In my mind always one question arise different between Cloud hosting vs VPS hosting. if any body know then i requested to please describe in details.


----------



## VPSclub (Feb 13, 2016)

Scalability is the main difference.


Cloud hosting is a utility where a cloud service vendor provides a virtual machine instance that does not have fixed computing attributes. While there may be a minimum or maximum size configuration for the server, the virtual machine computing configuration can grow or shrink dynamically dependent on the resources requested by the application. The billing method for the resources is based on usage over a period of time for the CPU, RAM, HD, and Network.

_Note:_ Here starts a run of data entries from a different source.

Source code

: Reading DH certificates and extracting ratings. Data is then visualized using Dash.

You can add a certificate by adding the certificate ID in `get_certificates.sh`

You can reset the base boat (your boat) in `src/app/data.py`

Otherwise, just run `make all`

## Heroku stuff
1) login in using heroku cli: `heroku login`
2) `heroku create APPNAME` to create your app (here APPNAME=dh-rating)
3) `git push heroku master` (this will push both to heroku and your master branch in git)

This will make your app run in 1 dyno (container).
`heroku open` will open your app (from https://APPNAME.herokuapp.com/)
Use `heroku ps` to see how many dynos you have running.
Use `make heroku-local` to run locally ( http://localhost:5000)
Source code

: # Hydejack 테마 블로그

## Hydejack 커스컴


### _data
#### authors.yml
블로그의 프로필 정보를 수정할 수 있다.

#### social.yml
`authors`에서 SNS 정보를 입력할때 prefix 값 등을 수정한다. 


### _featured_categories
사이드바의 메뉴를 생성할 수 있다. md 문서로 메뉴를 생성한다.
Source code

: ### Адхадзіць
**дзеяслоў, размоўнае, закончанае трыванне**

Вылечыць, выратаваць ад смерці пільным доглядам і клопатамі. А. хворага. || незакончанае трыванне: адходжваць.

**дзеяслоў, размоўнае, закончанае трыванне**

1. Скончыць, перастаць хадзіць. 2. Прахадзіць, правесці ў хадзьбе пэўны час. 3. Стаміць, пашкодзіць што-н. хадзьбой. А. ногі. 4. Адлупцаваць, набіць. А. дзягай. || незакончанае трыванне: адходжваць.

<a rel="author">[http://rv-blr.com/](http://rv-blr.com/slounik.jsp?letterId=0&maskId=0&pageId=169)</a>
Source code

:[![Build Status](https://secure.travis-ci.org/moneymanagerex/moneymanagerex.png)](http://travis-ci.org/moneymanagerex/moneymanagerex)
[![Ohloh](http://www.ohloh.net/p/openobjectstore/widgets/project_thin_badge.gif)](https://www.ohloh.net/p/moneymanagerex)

VPS or managed virtual servers are delivered as a traditional managed server although running as a virtual server, typically in a multi-tenant environment. The customer will order the server with fixed attributes and alter those attributes manually, when necessary. Vendors will typically price this service as individual components associated with the machine or as a service bundle and the resources are guaranteed to be available.


Source:


https://www.quora.com/What-is-the-difference-between-cloud-hosting-and-VPS-hosting


----------



## HalfEatenPie (Feb 13, 2016)

The National Institute of Standards and Technology defined cloud computing as "a model for enabling ubiquitous, convenient, on-demand network access to a shared pool of configurable computing resources (e.g., networks, servers, storage, applications and services) that can be rapidly provisioned and released with minimal management effort or service provider interaction."  (Source: http://nvlpubs.nist.gov/nistpubs/Legacy/SP/nistspecialpublication800-145.pdf).  However, many people usually add on to the definition by usually saying it requires high availability (the a system that allows for continuous operation/fault tolerant system).  This is all debatable, however the NIST's definition is what everyone goes off of.


VPS is simply defined as a virtual machine usually sold as a service by a hosting company.  It includes it's own operating system and is frequently compared to as an equivalent to a dedicated server (this is disputable as you can see from hosts who advertise on LET).  Very frequently, a cloud computing instance is a VPS, however a VPS is not always a cloud system.  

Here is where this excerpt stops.